P3CMQA - Profile based 3 dimensional Convolutional neural network for protein structure Model Quality Assessment

Table of contents

How to use

  1. Submit Job

    At first, please enter your email address and the PDB or mmCIF file of the structural model at the Submit job page.

    You can submit up to 10 files at a time.

    For the sake of computation time, the number of residues in the model structure is limited to 2000.

    The input of the fasta file is optional, but since we are using sequence-based features such as sequence profiles, the results will be more reliable if you input the fasta file.

    Furthermore, we skip pre-processing for fasta sequences that have been processed once, so if you are submitting multiple PDB/mmCIF files for a target, submitting a fasta file will save you runtime.

    Note that it only allows a fasta file that contains a single sequence.

    Also note that if you submit a fasta file, all the PDB/mmCIF files must be prediction structures for the same target.

    If you did not input the fasta file, we produce a sequence from the PDB/mmCIF file and generate features from that sequence.


  2. Check the results of the prediction

    When the prediction is complete, you will receive an email with the URL of the prediction result.

    Note that the expiration date of the resulting URL is 5 days.

    When you access the URL, you will see the following page.

    (You can see this page at Result Example.)

    Each element on the page has the following meaning

    1. Job information

      Job information shows detailed information about the job.

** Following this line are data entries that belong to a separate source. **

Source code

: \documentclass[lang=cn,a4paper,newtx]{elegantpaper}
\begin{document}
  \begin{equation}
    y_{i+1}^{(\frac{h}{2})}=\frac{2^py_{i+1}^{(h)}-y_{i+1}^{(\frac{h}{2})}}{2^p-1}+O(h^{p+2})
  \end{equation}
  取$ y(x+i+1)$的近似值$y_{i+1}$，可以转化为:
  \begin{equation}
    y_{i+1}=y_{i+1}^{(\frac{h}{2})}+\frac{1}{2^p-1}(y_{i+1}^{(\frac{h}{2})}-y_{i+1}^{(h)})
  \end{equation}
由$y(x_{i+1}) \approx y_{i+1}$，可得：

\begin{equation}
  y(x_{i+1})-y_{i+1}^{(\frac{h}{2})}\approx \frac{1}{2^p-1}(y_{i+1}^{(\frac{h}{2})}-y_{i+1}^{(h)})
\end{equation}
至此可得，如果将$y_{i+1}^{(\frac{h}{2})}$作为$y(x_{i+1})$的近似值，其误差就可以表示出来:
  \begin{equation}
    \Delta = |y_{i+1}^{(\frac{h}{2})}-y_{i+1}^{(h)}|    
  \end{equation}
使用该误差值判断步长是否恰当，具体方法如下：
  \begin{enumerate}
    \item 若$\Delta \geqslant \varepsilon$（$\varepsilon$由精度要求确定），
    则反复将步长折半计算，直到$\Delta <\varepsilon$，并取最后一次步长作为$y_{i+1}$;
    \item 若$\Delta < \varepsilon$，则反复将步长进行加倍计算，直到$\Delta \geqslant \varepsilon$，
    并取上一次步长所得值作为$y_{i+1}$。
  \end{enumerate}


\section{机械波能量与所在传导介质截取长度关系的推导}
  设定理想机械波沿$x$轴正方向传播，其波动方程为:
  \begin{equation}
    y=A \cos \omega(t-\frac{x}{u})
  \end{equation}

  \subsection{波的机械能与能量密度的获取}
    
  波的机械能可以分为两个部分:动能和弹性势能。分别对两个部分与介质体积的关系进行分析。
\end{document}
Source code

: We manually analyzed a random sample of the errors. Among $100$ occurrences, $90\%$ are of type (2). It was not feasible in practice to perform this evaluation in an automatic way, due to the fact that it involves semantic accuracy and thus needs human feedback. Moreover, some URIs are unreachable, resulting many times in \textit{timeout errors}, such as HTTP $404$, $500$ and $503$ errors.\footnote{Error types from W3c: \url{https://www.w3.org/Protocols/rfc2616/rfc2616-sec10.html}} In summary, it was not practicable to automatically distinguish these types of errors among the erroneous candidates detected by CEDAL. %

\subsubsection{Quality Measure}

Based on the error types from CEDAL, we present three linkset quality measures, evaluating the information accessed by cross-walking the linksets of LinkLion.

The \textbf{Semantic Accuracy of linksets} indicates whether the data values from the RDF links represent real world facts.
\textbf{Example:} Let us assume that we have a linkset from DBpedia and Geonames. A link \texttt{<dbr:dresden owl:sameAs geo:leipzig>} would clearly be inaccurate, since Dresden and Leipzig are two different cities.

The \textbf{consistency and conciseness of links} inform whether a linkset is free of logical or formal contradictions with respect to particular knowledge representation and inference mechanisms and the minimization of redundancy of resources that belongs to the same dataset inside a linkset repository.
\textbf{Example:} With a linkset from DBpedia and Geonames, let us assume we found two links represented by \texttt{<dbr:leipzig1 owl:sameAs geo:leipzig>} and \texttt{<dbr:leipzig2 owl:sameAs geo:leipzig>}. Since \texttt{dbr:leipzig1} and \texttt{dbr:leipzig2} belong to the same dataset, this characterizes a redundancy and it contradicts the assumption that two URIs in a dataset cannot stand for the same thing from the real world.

      Job Title indicates the name of the submitted file, and Model length indicates the number of residues in the submitted model structure.

      The global score represents the score for the whole model structure, and the score ranges from 0 to 1. The closer the score is to 1, the better the structural model is.

      You can download the prediction results in three different formats from the blue download buttons.

      • Normal text format

        We output the prediction results in the following text format.

        # Model name : sample_1.pdb
        # Model Quality Score : 0.4236
        Resid	Resname	Score
        1	SER	0.04631
        2	ASN	0.06995
        3	ALA	0.07282
        :
        

        The first line shows the name of the model structure and the second line shows the score of the whole model structure.

        The third and subsequent lines indicate the residue number, residue name, and predicted score for each residue.

        You can load this file as a csv file using python in the following way.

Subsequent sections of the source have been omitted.